▸ **EXERCISE OBJECTIVE**:
Having found the line that holds "Задуматься о сепарации", give that line and all lines after it again, word for word, through the end of the data below.

(Extracted records)
================================
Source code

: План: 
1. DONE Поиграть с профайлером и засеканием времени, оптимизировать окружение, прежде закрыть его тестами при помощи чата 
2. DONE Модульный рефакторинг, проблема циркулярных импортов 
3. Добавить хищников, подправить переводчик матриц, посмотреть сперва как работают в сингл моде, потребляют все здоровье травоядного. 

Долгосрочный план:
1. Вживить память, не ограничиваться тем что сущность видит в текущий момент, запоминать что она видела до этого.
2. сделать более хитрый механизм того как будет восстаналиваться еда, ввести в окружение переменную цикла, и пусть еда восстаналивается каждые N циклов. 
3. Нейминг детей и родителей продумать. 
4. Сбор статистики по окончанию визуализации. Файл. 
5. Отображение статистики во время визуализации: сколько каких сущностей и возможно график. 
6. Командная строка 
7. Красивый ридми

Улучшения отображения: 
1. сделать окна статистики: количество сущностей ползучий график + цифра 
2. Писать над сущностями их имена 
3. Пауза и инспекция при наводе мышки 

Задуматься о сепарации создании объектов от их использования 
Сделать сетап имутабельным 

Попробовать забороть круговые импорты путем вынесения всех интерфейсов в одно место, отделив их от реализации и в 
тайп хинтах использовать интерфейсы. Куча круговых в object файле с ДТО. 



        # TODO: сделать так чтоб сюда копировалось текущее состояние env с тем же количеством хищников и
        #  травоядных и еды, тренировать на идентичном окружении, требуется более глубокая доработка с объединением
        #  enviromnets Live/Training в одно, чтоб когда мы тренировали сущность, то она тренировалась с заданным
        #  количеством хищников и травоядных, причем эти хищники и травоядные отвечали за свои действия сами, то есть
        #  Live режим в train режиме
================================
▸ **SOLVED EXERCISE**:
Задуматься о сепарации создании объектов от их использования 
Сделать сетап имутабельным 

Попробовать забороть круговые импорты путем вынесения всех интерфейсов в одно место, отделив их от реализации и в 
тайп хинтах использовать интерфейсы. Куча круговых в object файле с ДТО. 



        # TODO: сделать так чтоб сюда копировалось текущее состояние env с тем же количеством хищников и
        #  травоядных и еды, тренировать на идентичном окружении, требуется более глубокая доработка с объединением
        #  enviromnets Live/Training в одно, чтоб когда мы тренировали сущность, то она тренировалась с заданным
        #  количеством хищников и травоядных, причем эти хищники и травоядные отвечали за свои действия сами, то есть
        #  Live режим в train режиме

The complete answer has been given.